After lunch we ventured east on the Low Old Upriver Trail or LOUT, although hesitant to follow it past the rather dangerous section on a cliff. All day we had noticed how very slippery the rocks were, with no sun to dry them after recent storms. However, we girded our loins or whatever it is one does when facing such a hazard and were soon safely past, the main concern actually being our several dogs, two of which verged upon decrepitude. The other was a well-built youngster who had a happy habit of just knocking you out of her way, if she was in a hurry, on the trail.
The LOUT is rather faint in places and splits into multiple tracks, but we managed to hold the main trail at each split and eventually, after pitching up and down and up and down, with many fine views of the river, flowing high and clear and cold, below us, we reached the vicinity of Bogus Gully and began a zig-zag course right up the hillside, and after a climb of two hundred feet, reached the large bouldery area beside the gully, where a cache of mining tools exists. After a little break to recover our breath, we climbed the last hundred feet up to the High Old Upriver Trail, the HOUT, and followed it east to a very fine viewpoint.
Here one sees the North Fork, below, to the east and to the west, and the cliff I call The Eminence, or Sunset Point, right across the canyon. To the east, Giant Gap, flanked by Lovers Leap on the left, and the Pinnacle Ridge on the right, with Big West Spur hiding the lower part of the Gap, the heart of the Gap, where cliffs plunge almost vertically down to the river and its deep pools. We took a nice break and then walked the easy mile back to the CCT on the HOUT, which has an almost perfectly level course, as it originated not in the Gold Rush, like the LOUT, but in the 1890s, an artifact of the Giant Gap Survey. The Survey was a scheme to carry away the waters of the North Fork American, in a ditch and pipeline, to San Francisco. To demonstrate the feasibility of the project, men were hired on to not only survey the line of the canal through Giant Gap, but even blast out a tiny bench cut into the cliffs.
The net result is an almost-level trail, about three hundred feet above the river. One can follow it all the way past Big West Spur into the very heart of Giant Gap, with more and more outright rock-climbing required, and eventually, great tunnels appear in gigantic blades of rock, and a rather complicated route can be picked out, used by the Survey men themselves, which connects together the various level sections, where benches and tunnels were blasted from the cliffs, with sharp descents from and ascents over some very steep terrain.
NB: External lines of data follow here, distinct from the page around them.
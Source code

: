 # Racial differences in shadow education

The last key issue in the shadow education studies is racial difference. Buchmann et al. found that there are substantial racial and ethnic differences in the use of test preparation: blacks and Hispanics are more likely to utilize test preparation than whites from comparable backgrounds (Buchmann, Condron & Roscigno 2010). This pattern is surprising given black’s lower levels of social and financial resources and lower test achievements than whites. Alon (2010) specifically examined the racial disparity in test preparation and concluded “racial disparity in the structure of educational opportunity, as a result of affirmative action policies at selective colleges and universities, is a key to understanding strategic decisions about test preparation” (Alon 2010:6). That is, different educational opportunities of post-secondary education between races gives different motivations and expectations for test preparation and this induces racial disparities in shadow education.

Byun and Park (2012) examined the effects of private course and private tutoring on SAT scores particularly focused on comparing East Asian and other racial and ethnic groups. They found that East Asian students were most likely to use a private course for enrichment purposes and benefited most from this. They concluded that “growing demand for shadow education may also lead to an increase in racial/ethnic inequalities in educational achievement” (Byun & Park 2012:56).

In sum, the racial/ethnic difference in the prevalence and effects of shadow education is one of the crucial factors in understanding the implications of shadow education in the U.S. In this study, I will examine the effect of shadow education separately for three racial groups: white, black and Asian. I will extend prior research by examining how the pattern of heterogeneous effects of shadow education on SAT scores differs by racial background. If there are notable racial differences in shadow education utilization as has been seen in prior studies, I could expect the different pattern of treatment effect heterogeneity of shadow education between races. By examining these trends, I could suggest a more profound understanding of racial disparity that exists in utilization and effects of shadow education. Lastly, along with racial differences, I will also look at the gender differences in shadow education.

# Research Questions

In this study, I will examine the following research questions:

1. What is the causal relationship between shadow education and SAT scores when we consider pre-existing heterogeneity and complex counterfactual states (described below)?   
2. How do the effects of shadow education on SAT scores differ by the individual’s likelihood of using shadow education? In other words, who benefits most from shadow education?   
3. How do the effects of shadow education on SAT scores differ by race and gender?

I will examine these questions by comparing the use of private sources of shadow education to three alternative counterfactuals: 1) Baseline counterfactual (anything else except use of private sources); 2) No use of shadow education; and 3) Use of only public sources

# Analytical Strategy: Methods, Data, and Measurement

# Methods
Ron and I went all the way through, from Canyon Creek to Green Valley, in July. Towards Green Valley the disconnected vestiges of the Survey become even harder to follow and connect by side trails, and it works out well to hop along the bouldery banks of the river itself, until the Green Valley Trail (West) is reached.
Ron and Dale and I made the long slow trudge up and out, with occasional rain showers so light we were scarcely even dampened, but the CCT is only about a mile and a half long, so, soon enough we were at the truck, and, well, it was a fine day and a fine way to ring out the late great year, 2003.